# Dam Coyotes



## rrtresp28 (Sep 6, 2006)

Sitting Saturday in the woods and at the break of daylight a monster of a buck (big 10pt.) comes in to range at 25 yds. I pull up and shoot it. It jumps turns and heads to the other side of the open filed into the woods. I believe the shot may have hit a little behind into the lungs. Mins later I see a coyote running back and forth smelling the blood trail. Then out of no where another coyote comes running from my right and they both run into the woods where the buck went in. I wait till about 930-10am. Find tons of blood were I shot it and where it went into the woods that continued for the entire tracking. Didn't think a deer had that much in them (lol). Nice heavy bright red. We track the blood for at least 1-2 miles crossed other properties and a road. The blood was spotty where we didn't want to cross another property without permission. 
My thoughts are the deer never had the chance to sit down and die because those dam coyotes keep chasing him and chased him forever. I hope they enjoy him because I am now a huge coyote hunter. They have gotten pretty bad in our area that we hunt. And my trophy deer is gone.


----------



## M.Magis (Apr 5, 2004)

To be honest, that was more the fault of the arrow placement than the coyotes. Not that they may not have made things worse, but if it was a lethal shot he'd have dropped within that distance.


----------



## Header (Apr 14, 2004)

Yea, that sucks. The neighbors where we hunt shot an 8pt last year in the evening. He tracked it for about 200+ yds until it got too dark. He went back in the morning, found the arrow he stuck in the ground for a marker, went another 30yds and found its head and some neck. We've taken 4 yotes from the area in the last 3 yrs. and we want more, we try to take every one we see.


----------



## kprice (May 23, 2009)

If you hit lungs like you said then that buck would be dead within a mile 100%. Sounds like you hit muscle (heavy blood) rather than lungs. The coyotes may not have helped matters but you have noone to blame other than your shot placement. 

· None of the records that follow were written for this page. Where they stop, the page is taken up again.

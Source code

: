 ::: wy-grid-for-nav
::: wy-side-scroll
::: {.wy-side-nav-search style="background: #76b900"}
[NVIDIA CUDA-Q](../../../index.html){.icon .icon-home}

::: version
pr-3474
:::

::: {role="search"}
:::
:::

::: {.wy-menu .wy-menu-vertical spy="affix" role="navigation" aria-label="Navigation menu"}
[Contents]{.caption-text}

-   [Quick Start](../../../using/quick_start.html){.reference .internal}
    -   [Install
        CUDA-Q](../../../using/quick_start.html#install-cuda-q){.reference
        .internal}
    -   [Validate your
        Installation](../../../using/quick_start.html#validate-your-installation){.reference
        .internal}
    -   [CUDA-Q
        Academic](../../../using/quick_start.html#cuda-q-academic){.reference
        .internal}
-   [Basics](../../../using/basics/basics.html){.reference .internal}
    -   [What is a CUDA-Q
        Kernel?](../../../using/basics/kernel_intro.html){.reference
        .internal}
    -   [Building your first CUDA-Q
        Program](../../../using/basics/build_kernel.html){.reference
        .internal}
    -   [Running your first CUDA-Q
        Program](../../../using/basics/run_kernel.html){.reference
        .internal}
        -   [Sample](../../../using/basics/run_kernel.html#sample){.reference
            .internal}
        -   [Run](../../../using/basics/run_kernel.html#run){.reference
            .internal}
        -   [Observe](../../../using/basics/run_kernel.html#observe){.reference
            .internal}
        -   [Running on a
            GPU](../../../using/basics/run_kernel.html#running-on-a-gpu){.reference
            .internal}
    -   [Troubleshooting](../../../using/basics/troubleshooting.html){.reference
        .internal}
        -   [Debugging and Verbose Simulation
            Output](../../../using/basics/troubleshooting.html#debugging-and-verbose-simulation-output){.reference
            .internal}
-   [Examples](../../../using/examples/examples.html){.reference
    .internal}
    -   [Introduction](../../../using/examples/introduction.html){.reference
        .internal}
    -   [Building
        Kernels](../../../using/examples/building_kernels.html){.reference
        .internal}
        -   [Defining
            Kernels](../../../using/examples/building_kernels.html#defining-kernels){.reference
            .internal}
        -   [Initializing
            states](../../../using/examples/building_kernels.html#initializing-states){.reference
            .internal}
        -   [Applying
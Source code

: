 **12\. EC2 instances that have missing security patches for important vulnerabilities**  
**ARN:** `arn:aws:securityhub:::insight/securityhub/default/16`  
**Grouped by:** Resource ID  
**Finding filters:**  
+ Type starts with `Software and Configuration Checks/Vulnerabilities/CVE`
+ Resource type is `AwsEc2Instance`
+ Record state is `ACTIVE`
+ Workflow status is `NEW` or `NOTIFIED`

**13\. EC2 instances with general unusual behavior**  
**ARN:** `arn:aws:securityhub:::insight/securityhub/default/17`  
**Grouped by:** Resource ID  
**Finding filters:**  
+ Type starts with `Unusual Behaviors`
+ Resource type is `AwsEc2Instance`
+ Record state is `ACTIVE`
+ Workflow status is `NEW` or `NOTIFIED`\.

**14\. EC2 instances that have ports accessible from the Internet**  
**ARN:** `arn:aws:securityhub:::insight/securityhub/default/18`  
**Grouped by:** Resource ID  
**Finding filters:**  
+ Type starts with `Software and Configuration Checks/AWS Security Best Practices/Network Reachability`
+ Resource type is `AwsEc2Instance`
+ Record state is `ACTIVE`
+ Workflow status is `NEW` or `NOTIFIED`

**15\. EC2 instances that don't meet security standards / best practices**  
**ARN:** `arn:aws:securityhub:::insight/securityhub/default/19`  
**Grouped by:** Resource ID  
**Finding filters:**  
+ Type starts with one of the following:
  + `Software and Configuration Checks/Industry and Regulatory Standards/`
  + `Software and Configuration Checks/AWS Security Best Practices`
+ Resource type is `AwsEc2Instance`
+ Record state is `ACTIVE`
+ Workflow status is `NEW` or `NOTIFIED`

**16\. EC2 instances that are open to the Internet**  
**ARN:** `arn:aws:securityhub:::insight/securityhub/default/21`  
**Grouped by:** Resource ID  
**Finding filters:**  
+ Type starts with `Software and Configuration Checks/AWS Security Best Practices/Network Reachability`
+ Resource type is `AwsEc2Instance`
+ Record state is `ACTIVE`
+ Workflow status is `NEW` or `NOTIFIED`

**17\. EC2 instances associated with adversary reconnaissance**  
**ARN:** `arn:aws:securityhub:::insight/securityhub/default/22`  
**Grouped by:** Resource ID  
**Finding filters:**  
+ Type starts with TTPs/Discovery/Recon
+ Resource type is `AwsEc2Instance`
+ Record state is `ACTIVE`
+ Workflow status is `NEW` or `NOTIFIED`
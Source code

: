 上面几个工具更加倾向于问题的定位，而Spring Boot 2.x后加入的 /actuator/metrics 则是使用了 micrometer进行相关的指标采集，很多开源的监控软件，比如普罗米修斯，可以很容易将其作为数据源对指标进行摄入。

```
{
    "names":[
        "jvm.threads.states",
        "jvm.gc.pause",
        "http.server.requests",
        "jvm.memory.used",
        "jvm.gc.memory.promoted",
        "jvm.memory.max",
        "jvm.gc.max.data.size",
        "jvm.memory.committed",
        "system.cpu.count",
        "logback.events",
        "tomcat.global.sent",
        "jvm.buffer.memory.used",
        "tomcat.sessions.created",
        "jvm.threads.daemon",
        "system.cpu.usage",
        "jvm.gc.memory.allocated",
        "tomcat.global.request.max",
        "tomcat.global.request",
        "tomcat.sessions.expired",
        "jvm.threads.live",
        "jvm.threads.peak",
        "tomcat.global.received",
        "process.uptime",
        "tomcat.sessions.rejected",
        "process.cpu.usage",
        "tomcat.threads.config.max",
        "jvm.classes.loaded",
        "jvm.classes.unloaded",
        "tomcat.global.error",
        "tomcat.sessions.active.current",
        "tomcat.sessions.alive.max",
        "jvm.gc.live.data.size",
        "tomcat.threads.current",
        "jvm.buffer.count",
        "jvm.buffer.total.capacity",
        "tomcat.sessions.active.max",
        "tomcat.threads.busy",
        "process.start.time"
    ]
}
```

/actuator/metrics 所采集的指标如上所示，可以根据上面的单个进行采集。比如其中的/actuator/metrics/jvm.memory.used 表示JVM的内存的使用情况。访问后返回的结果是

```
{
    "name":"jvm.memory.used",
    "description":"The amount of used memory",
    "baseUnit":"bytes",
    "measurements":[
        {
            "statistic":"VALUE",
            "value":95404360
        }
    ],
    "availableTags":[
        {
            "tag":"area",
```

Sent from my ADR6350 using Ohub Campfire mobile app


----------



## Papascott (Apr 22, 2004)

Did u still have blood when u stopped at the property line? Did u ask for permission to keep looking ? I read your post a few times and didn't know what ended the search.

If u had heavy bright red blood that's muscle. Dark red is liver and bubbles/foamy is lung.


----------



## Buckeyeguyty93 (Jun 10, 2013)

No way it was lungs, or even liver, an arrow in the lungs the they die quick, they choke on there blood and die, even liver they shouldnt make it a mile, sounds like you got leg or were way far back in the body


----------



## rrtresp28 (Sep 6, 2006)

Bright blood. Lots of it. The more i think about it it was only about a mile. Think the sweat and out of shape made it feel like 3 miles. Where ever it hit it caused alot of blood loss. The land was posted at the end of are search and no houses around to ask. 

Sent from my DROID RAZR using Ohub Campfire mobile app


----------



## CHOPIQ (Apr 6, 2004)

A couple years ago I shot a doe (arrow) and she ran about 40 yards and bedded down. I could see her from my stand and I just watched her. She kept dropping her head and I knew it was just a matter of time and she would expire. Well about 5 minutes later a coyote comes along following the same trail the doe came on. He must have caught wind of her and ran right to her. He kept circling her trying to find a place to jump on her. The doe stood up and I thought for sure she was going to take off. She kept spinning around trying to keep the coyote off her. I hurried down the tree in my climber and nocked another arrow. I ran up to him and yelled and tried to get a shot off but he took off. I turned back around and the doe had gone down and was done. A couple times the coyote had grabbed onto the hind section of the doe.


----------



## Scum_Frog (Apr 3, 2009)

If I shot a shooter buck i would be running the area trying to find who owns the land to gain permission.....im not pushing trespassing either but I think I would have went on the property to find the expired buck then went and found who owns the land and asked for permission to go get it before the yote's would.....they wont eat the rack so it's still out there....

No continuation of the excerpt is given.